September is Hispanic Heritage Month and one local woman is continuing to make a difference in the Rio Grande Valley.
“What I do is not me. Every morning I start my day with God and let him guide me. To help me be who he wants me to be, to be his hands, his feet, his arms, his voice.”
Sister Norma Pimentel is the Executive Director of Catholic Charities of the Rio Grande Valley and founder of the Humanitarian Respite Center in McAllen. That center has cared for hundreds of thousands of immigrants crossing through the Rio Grande Valley giving a voice to the voiceless.
“It is important because it upholds life, human life, and to protect it, defend it. It’s critical that we as a community make sure we stand up and be a voice and protect those that are needing our help.”
When immigrants come to her they are often in dire need of assistance. More importantly, they are in need of love. She comforts them with a warm meal, a shower, a place to rest, children a place to play, but she is not alone on this journey
“It is the Rio Grande Valley that has done this. The Valley has stood up to say yes, to defend, to protect, to offer compassion and care.
Some say the work Sister Pimentel does is nothing short of a miracle. We asked her how her culture of being a Latina helps her in the work she does.
“We are a people that have a strong beautiful heart to defend life, to defend family, to defend children.”
With immigrant families and unaccompanied children continuing to stream across the border we asked her if she had any advice for politicians in finding a solution.
“I think they have to start being part of the solution and stop being part of the problem. I think it’s time that they focus on doing their jobs as public servants.”

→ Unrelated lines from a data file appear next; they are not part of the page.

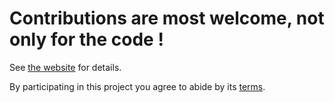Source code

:# Contributions are most welcome, not only for the code !

See [the website](http://oclaunch.tuxfamily.org/contribute.html) for details.

By participating in this project you agree to abide by its
[terms](http://www.oclaunch.tuxfamily.org/rules.html).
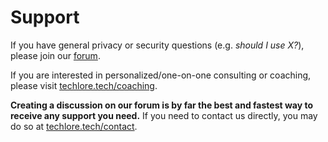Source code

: # Support

If you have general privacy or security questions (e.g. *should I use X?*), please join our [forum](https://discuss.techlore.tech).

If you are interested in personalized/one-on-one consulting or coaching, please visit [techlore.tech/coaching](https://techlore.tech/coaching).

**Creating a discussion on our forum is by far the best and fastest way to receive any support you need.** If you need to contact us directly, you may do so at [techlore.tech/contact](https://techlore.tech/contact).
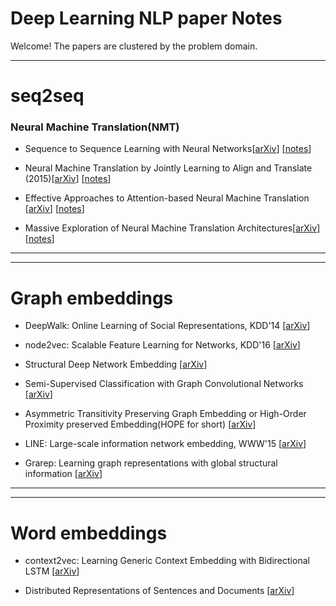 # Deep Learning NLP paper Notes

Welcome! The papers are clustered by the problem domain.

---

# seq2seq

### Neural Machine Translation(NMT)

* Sequence to Sequence Learning with Neural Networks[[arXiv](https://arxiv.org/abs/1409.3215)] [[notes](https://github.com/iamsiva11/DLNLP-papernotes/blob/master/notes/nmt/seq2seq-with-Neural-Networks.md)] 

* Neural Machine Translation by Jointly Learning to Align and Translate (2015)[[arXiv](https://arxiv.org/abs/1409.0473)] [[notes](https://github.com/iamsiva11/DLNLP-papernotes/blob/master/notes/nmt/nmt-by-Jointly-Learning-to-AlignandTranslate.md)] 

* Effective Approaches to Attention-based Neural Machine Translation
[[arXiv](https://arxiv.org/abs/1508.04025)] [[notes](https://github.com/iamsiva11/DLNLP-papernotes/blob/master/notes/nmt/Effective-Approaches-to-Attention-based-nmt.md)] 

* Massive Exploration of Neural Machine Translation Architectures[[arXiv](https://arxiv.org/pdf/1703.03906.pdf)] [[notes](https://github.com/iamsiva11/DLNLP-papernotes/blob/master/notes/nmt/Massive-exploration-NMT.md)] 


---
---

# Graph embeddings 

* DeepWalk: Online Learning of Social Representations, KDD'14 [[arXiv](https://arxiv.org/abs/1403.6652)]

* node2vec: Scalable Feature Learning for Networks, KDD'16 [[arXiv](https://arxiv.org/abs/1607.00653)]

* Structural Deep Network Embedding [[arXiv](http://www.kdd.org/kdd2016/papers/files/rfp0191-wangAemb.pdf)]

* Semi-Supervised Classification with Graph Convolutional Networks [[arXiv](https://arxiv.org/abs/1609.02907)]

* Asymmetric Transitivity Preserving Graph Embedding or High-Order Proximity preserved Embedding(HOPE for short) [[arXiv](http://www.kdd.org/kdd2016/papers/files/rfp0184-ouA.pdf)]

* LINE: Large-scale information network embedding, WWW'15 [[arXiv](https://arxiv.org/abs/1503.03578)]

* Grarep: Learning graph representations with global structural information [[arXiv](http://dl.acm.org/citation.cfm?id=2806512)]

---
---


# Word embeddings 

* context2vec: Learning Generic Context Embedding with Bidirectional LSTM [[arXiv](http://www.aclweb.org/anthology/K16-1006)] 

* Distributed Representations of Sentences and Documents [[arXiv](https://cs.stanford.edu/~quocle/paragraph_vector.pdf)]
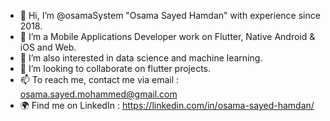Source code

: - 👋 Hi, I’m @osamaSystem "Osama Sayed Hamdan" with experience since 2018.
- 👀 I’m a Mobile Applications Developer work on Flutter, Native Android & iOS and Web.
- 🌱 I’m also interested in data science and machine learning.
- 💞️ I’m looking to collaborate on flutter projects.
- 📫 To reach me, contact me via email : osama.sayed.mohammed@gmail.com
- 🌍 Find me on LinkedIn : https://linkedin.com/in/osama-sayed-hamdan/

<!---
osamaSystem/osamaSystem is a ✨ special ✨ repository because its `README.md` (this file) appears on your GitHub profile.
You can click the Preview link to take a look at your changes.
--->
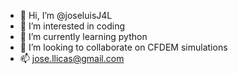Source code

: - 👋 Hi, I’m @joseluisJ4L
- 👀 I’m interested in coding
- 🌱 I’m currently learning python
- 💞️ I’m looking to collaborate on CFDEM simulations
- 📫 jose.llicas@gmail.com

<!---
joseluisJ4L/joseluisJ4L is a ✨ special ✨ repository because its `README.md` (this file) appears on your GitHub profile.
You can click the Preview link to take a look at your changes.
--->
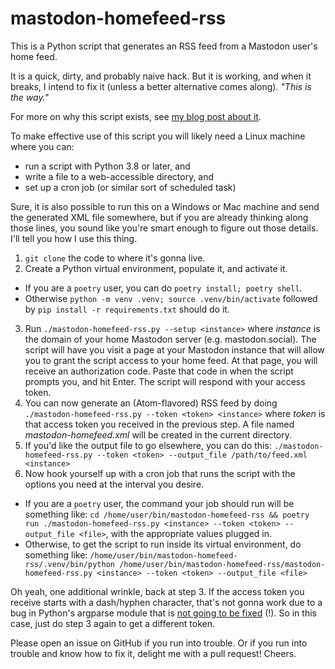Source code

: # mastodon-homefeed-rss
This is a Python script that generates an RSS feed from a Mastodon user's home feed.

It is a quick, dirty, and probably naive hack. But it is working, and when it breaks, I intend to fix it (unless a better alternative comes along). _"This is the way."_

For more on why this script exists, see [my blog post about it](https://www.mahnamahna.net/blog/announcing-mastodon-homefeed-rss/).

To make effective use of this script you will likely need a Linux machine where you can:
  - run a script with Python 3.8 or later, and
  - write a file to a web-accessible directory, and
  - set up a cron job (or similar sort of scheduled task)

Sure, it is also possible to run this on a Windows or Mac machine and send the generated XML file somewhere, but if you are already thinking along those lines, you sound like you're smart enough to figure out those details. I'll tell you how I use this thing.

1. `git clone` the code to where it's gonna live.
2. Create a Python virtual environment, populate it, and activate it.
  - If you are a `poetry` user, you can do `poetry install; poetry shell`.
  - Otherwise `python -m venv .venv; source .venv/bin/activate` followed by `pip install -r requirements.txt` should do it.
3. Run `./mastodon-homefeed-rss.py --setup <instance>` where _instance_ is the domain of your home Mastodon server (e.g. mastodon.social). The script will have you visit a page at your Mastodon instance that will allow you to grant the script access to your home feed. At that page, you will receive an authorization code. Paste that code in when the script prompts you, and hit Enter. The script will respond with your access token.
4. You can now generate an (Atom-flavored) RSS feed by doing `./mastodon-homefeed-rss.py --token <token> <instance>` where _token_ is that access token you received in the previous step. A file named _mastodon-homefeed.xml_ will be created in the current directory.
5. If you'd like the output file to go elsewhere, you can do this: `./mastodon-homefeed-rss.py --token <token> --output_file /path/to/feed.xml <instance>`
6. Now hook yourself up with a cron job that runs the script with the options you need at the interval you desire.
  - If you are a `poetry` user, the command your job should run will be something like: `cd /home/user/bin/mastodon-homefeed-rss && poetry run ./mastodon-homefeed-rss.py <instance> --token <token> --output_file <file>`, with the appropriate values plugged in.
  - Otherwise, to get the script to run inside its virtual environment, do something like: `/home/user/bin/mastodon-homefeed-rss/.venv/bin/python /home/user/bin/mastodon-homefeed-rss/mastodon-homefeed-rss.py <instance> --token <token> --output_file <file>`

Oh yeah, one additional wrinkle, back at step 3. If the access token you receive starts with a dash/hyphen character, that's not gonna work due to a bug in Python's argparse module that is [not going to be fixed](https://github.com/python/cpython/issues/53580) (!). So in this case, just do step 3 again to get a different token.

Please open an issue on GitHub if you run into trouble. Or if you run into trouble and know how to fix it, delight me with a pull request! Cheers.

Over the past few years Sister Pimentel has been honored and awarded for her work in the Rio Grande Valley. She says when she is recognized for her actions, she stands together with the thousands in the community who have come together in answering so many prayers.
“I go as an ambassador of those who have joined with me in making a difference in the life of others.”
This month Sister Normal Pimentel will travel to Washington, D.C. to receive the Hispanic Heritage Award for Community Service. An award established by President Ronald Reagan in 1987.
“It’s good to be Latina it’s wonderful and I’m proud of being myself. Who I am who God made me here right at the border. I get to experience both cultures, my Mexican culture, who I am as a Mexicana and also as an American that was born here and grew up right here at the border.”
Sister Norma will receive the Hispanic Heritage Award on Wednesday, September 12 in Washington, D.C. The Rio Grande Valley will celebrate with her when she returns.